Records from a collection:
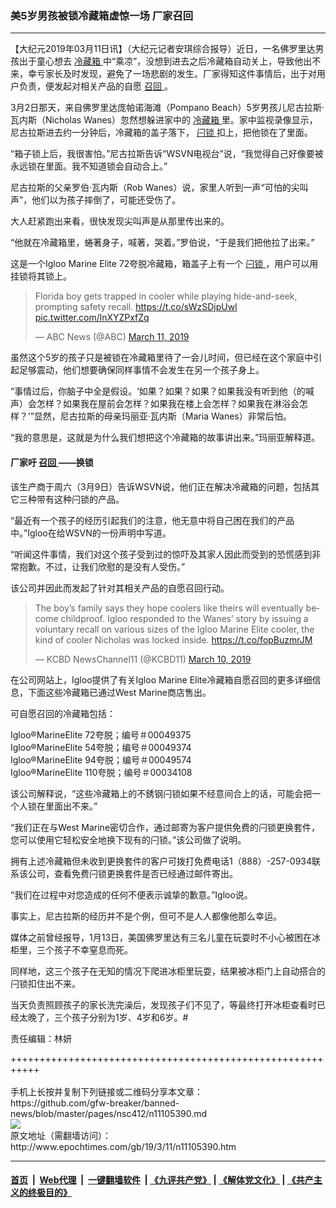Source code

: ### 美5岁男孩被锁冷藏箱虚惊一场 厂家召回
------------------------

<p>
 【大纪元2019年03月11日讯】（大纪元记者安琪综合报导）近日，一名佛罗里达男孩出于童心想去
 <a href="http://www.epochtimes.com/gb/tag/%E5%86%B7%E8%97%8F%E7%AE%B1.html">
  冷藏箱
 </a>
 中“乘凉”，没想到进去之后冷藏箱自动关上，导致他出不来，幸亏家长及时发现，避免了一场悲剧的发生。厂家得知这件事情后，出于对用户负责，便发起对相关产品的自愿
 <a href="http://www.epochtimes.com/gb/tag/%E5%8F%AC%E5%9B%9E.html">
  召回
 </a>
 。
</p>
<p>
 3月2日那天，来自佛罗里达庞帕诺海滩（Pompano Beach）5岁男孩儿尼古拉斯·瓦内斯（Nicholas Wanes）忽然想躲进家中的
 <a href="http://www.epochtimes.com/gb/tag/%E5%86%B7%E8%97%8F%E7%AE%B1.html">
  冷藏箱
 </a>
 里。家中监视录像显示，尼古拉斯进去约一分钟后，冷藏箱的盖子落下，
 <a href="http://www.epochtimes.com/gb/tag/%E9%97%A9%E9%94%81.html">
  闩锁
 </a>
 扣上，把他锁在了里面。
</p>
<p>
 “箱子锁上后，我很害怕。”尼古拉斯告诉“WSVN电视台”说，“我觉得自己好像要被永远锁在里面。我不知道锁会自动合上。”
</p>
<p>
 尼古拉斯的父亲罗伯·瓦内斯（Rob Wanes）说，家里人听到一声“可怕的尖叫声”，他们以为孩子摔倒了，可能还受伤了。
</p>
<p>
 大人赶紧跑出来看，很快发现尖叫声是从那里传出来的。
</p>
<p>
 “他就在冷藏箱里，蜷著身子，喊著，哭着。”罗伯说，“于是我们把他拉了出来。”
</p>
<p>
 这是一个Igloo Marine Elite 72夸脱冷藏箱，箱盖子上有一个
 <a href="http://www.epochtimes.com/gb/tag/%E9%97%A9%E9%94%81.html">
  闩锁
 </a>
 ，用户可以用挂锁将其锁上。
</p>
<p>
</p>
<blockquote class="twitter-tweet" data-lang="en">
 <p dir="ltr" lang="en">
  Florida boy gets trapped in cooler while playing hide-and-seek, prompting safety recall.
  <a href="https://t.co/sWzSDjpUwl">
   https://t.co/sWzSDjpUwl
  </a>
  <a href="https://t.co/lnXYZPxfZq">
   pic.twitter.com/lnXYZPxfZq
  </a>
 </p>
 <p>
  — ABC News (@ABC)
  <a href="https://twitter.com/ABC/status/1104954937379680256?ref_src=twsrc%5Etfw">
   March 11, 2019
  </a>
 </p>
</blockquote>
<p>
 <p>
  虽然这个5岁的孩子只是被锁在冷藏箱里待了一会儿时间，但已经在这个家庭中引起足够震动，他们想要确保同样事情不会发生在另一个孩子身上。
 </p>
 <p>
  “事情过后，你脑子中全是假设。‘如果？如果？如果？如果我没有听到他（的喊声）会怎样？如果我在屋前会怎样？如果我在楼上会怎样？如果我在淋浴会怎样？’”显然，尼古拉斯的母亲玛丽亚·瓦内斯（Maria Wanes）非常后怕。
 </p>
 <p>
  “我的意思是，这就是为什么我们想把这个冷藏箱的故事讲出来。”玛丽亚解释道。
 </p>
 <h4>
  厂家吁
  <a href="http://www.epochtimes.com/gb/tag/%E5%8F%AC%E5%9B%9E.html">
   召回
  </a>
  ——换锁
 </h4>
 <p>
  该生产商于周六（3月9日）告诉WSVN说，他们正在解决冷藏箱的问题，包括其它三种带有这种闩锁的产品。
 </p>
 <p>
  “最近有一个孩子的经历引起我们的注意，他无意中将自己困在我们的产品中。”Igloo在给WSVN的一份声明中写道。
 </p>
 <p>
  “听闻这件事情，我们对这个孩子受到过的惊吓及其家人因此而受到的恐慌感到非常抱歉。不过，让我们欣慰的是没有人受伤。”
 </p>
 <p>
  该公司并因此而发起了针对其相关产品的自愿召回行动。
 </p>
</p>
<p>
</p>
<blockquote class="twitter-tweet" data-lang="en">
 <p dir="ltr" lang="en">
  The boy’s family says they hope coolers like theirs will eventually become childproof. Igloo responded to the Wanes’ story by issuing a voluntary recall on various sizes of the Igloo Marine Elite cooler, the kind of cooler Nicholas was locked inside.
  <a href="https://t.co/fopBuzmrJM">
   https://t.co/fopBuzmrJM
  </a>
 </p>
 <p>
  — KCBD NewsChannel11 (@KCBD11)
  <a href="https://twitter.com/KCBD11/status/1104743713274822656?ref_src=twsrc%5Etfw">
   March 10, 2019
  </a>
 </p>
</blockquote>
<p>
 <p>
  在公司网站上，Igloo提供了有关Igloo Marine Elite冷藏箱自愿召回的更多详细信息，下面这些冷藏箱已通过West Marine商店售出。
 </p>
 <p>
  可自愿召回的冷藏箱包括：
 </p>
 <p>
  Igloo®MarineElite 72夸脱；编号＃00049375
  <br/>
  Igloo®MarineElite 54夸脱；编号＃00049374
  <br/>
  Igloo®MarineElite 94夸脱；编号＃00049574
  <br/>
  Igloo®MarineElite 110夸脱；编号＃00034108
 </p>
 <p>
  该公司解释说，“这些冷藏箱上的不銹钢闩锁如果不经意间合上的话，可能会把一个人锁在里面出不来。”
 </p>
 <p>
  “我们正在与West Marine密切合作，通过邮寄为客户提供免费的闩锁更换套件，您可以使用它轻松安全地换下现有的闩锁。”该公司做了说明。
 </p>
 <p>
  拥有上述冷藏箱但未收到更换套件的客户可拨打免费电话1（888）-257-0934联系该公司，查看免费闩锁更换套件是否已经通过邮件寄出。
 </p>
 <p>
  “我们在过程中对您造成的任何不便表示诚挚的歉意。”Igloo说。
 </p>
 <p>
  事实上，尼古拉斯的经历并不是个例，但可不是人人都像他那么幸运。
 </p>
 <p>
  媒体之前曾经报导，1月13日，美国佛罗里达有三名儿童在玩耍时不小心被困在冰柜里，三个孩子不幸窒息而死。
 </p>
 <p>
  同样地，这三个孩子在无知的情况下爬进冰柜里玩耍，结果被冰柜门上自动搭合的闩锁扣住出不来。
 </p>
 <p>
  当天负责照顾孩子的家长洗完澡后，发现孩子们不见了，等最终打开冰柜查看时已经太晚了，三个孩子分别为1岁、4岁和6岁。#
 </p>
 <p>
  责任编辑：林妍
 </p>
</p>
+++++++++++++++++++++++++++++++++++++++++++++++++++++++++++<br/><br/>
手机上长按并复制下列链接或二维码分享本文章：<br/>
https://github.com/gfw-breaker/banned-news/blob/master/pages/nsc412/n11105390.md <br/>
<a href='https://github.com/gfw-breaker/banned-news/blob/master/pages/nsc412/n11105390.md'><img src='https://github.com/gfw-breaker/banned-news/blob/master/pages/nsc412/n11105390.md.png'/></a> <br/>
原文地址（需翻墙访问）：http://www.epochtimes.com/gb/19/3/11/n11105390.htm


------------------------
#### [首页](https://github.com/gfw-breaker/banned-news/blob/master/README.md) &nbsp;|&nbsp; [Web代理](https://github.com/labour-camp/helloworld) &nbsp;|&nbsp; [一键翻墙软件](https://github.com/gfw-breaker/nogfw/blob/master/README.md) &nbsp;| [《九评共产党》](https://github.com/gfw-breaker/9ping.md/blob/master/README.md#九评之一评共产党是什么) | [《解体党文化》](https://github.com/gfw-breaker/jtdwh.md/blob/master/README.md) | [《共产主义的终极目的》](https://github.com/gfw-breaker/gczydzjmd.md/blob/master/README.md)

[What to produce]: Repeat exactly the lines from the first line of the records above through the line containing "尼古拉斯的父亲罗伯·瓦内斯（", both included. Leave out the pictures.

[Result for this task]:
Source code

: ### 美5岁男孩被锁冷藏箱虚惊一场 厂家召回
------------------------

<p>
 【大纪元2019年03月11日讯】（大纪元记者安琪综合报导）近日，一名佛罗里达男孩出于童心想去
 <a href="http://www.epochtimes.com/gb/tag/%E5%86%B7%E8%97%8F%E7%AE%B1.html">
  冷藏箱
 </a>
 中“乘凉”，没想到进去之后冷藏箱自动关上，导致他出不来，幸亏家长及时发现，避免了一场悲剧的发生。厂家得知这件事情后，出于对用户负责，便发起对相关产品的自愿
 <a href="http://www.epochtimes.com/gb/tag/%E5%8F%AC%E5%9B%9E.html">
  召回
 </a>
 。
</p>
<p>
 3月2日那天，来自佛罗里达庞帕诺海滩（Pompano Beach）5岁男孩儿尼古拉斯·瓦内斯（Nicholas Wanes）忽然想躲进家中的
 <a href="http://www.epochtimes.com/gb/tag/%E5%86%B7%E8%97%8F%E7%AE%B1.html">
  冷藏箱
 </a>
 里。家中监视录像显示，尼古拉斯进去约一分钟后，冷藏箱的盖子落下，
 <a href="http://www.epochtimes.com/gb/tag/%E9%97%A9%E9%94%81.html">
  闩锁
 </a>
 扣上，把他锁在了里面。
</p>
<p>
 “箱子锁上后，我很害怕。”尼古拉斯告诉“WSVN电视台”说，“我觉得自己好像要被永远锁在里面。我不知道锁会自动合上。”
</p>
<p>
 尼古拉斯的父亲罗伯·瓦内斯（Rob Wanes）说，家里人听到一声“可怕的尖叫声”，他们以为孩子摔倒了，可能还受伤了。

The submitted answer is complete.